South Pacific Meats to pay $20,000 for blocking union site access

Southland meat processor South Pacific Meats (SPM) has been ordered to pay $20,000 for blocking union workers from its Awarua plant.

The Employment Relations Authority (ERA) found SPM breached the Employment Relations Act 2000 by imposing unreasonable access restrictions on the right of a

New Zealand Meat Workers and Related Trade Union representative.

SPM had already been penalised and issued compliance orders by the ERA in February 2012 on union access to the plant.

In the latest case, the union had sought a compliance order requiring SPM to refrain from unreasonably denying or restricting access, and that union representatives be permitted to address workers in the main canteen or smoko room.

It also sought penalties in relation to what it said were a number of breaches of its statutory entitlement to access during the period September to November 2013.

The access problems were encountered by the union's Otago/Southland branch president, Daryl Carran, who had visited the Awarua plant for several years.

SPM denied it had unlawfully prevented union access to the workplace or breached its obligations of good faith.

The company said it imposed conditions on all plant visitors which were mandatory to ensure its compliance with relevant Overseas Market Access Requirements (OMARs) imposed by the Ministry of Primary Industries (MPI) and by the food manufacturing standards (FMS) of Tesco, the global grocery retail chain, which is a major SPM customer.

ERA member David Appleton found the conditions imposed on Mr Carran's access by plant manager Kevin Hamilton exceeded the safety and health procedures and requirements SPM needed to apply.

While it was legitimate to take steps to ensure Mr Carran's access to the workplace did not result in contamination of the clothes of workers who worked in edible departments, this could have simply been ensured by providing Mr Carran with laundered overalls, as it provided to other lawful visitors, Mr Appleton said.

The refusal to issue Mr Carran with compliant overalls, knowing it would limit his access to the majority of the workers, amounted to ''bad faith'' by SPM and attempts to prevent Mr Carran from addressing staff as a whole in the canteen were ''unwarranted and illegitimate''.

The ERA imposed a penalty of $10,000, to be paid to the union by SPM for its continued failures to provide Mr Carran with compliant overalls, and $10,000 for continued acts preventing Mr Carran from addressing the workers as a group.

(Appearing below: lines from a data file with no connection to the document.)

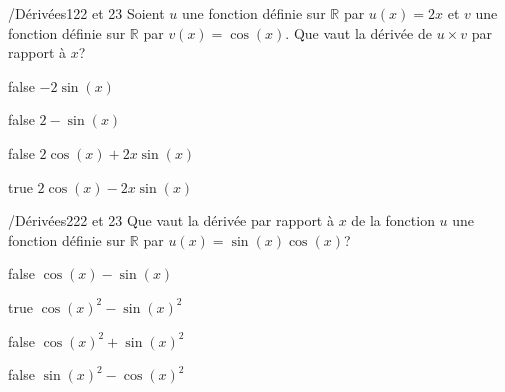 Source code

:         	\begin{question}{/}{Dérivées}{1}{22 et 23}
				Soient $u$ une fonction définie sur $\mathbb{R}$ par $u(x)=2x$ et $v$ une fonction définie sur $\mathbb{R}$ par  $v(x)=\cos(x)$. Que vaut la dérivée de $u\times v$ par rapport à $x$?
            \end{question}
            \begin{reponses}
            	\item[false] $-2\sin(x)$
            	\item[false] $2-\sin(x)$
                \item[false] $2\cos(x)+2x\sin(x)$
                \item[true] $2\cos(x)-2x\sin(x)$
            \end{reponses}
            \begin{question}{/}{Dérivées}{2}{22 et 23}
                Que vaut la dérivée par rapport à $x$ de la fonction $u$ une fonction définie sur $\mathbb{R}$ par $u(x)=\sin(x)\cos(x)$?
            \end{question}
            \begin{reponses}
                \item[false] $\cos(x)-\sin(x)$
                \item[true] $\cos(x)^2-\sin(x)^2$
                \item[false] $\cos(x)^2+\sin(x)^2$
                \item[false] $\sin(x)^2-\cos(x)^2$
            \end{reponses}
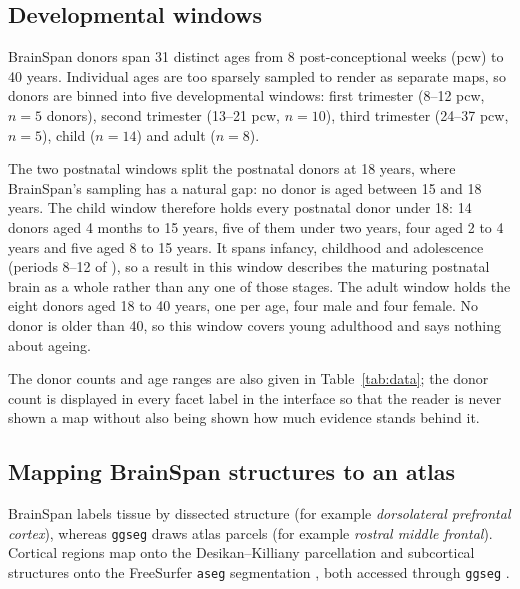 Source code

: \documentclass[pdflatex,sn-basic]{sn-jnl}
\begin{document}
\subsection{Developmental windows}\label{sec:ages}

BrainSpan donors span 31 distinct ages from 8 post-conceptional weeks (pcw) to
40 years. Individual ages are too sparsely sampled to render as separate maps,
so donors are binned into five developmental windows: first trimester (8--12
pcw, $n=5$ donors), second trimester (13--21 pcw, $n=10$), third trimester
(24--37 pcw, $n=5$), child ($n=14$) and adult ($n=8$).

The two postnatal windows split the postnatal donors at 18 years, where
BrainSpan's sampling has a natural gap: no donor is aged between 15 and 18
years. The child window therefore holds every postnatal donor under 18: 14
donors aged 4 months to 15 years, five of them under two years, four aged 2 to
4 years and five aged 8 to 15 years. It spans infancy, childhood and
adolescence (periods 8--12 of \citealp{Kang2011}), so a result in this window
describes the maturing postnatal brain as a whole rather than any one of those
stages. The adult window holds the eight donors aged 18 to 40
years, one per age, four male and four female. No donor is older than 40, so
this window covers young adulthood and says nothing about ageing.

The donor counts and age ranges are also given in Table~\ref{tab:data}; the
donor count is displayed in every facet label in the
interface so that the reader is never shown a map without also being shown how
much evidence stands behind it.

\subsection{Mapping BrainSpan structures to an atlas}\label{sec:mapping}

BrainSpan labels tissue by dissected structure (for example \emph{dorsolateral
prefrontal cortex}), whereas \texttt{ggseg} draws atlas parcels (for example
\emph{rostral middle frontal}). Cortical regions map onto the Desikan--Killiany parcellation
\citep{Desikan2006} and subcortical structures onto the FreeSurfer
\texttt{aseg} segmentation \citep{Fischl2002}, both accessed through
\texttt{ggseg} \citep{Mowinckel2020}.
\end{document}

SPM was ordered to comply with the Act regarding union access to its Awarua site; make compliant overalls available to visiting union representatives to enable them to mingle with workers in the edible departments of the Awarua site during their lunch breaks; allow the union representative to time each visit to coincide with workers' lunch breaks; and permit the union representative to address the workers in the main canteen or smoko room.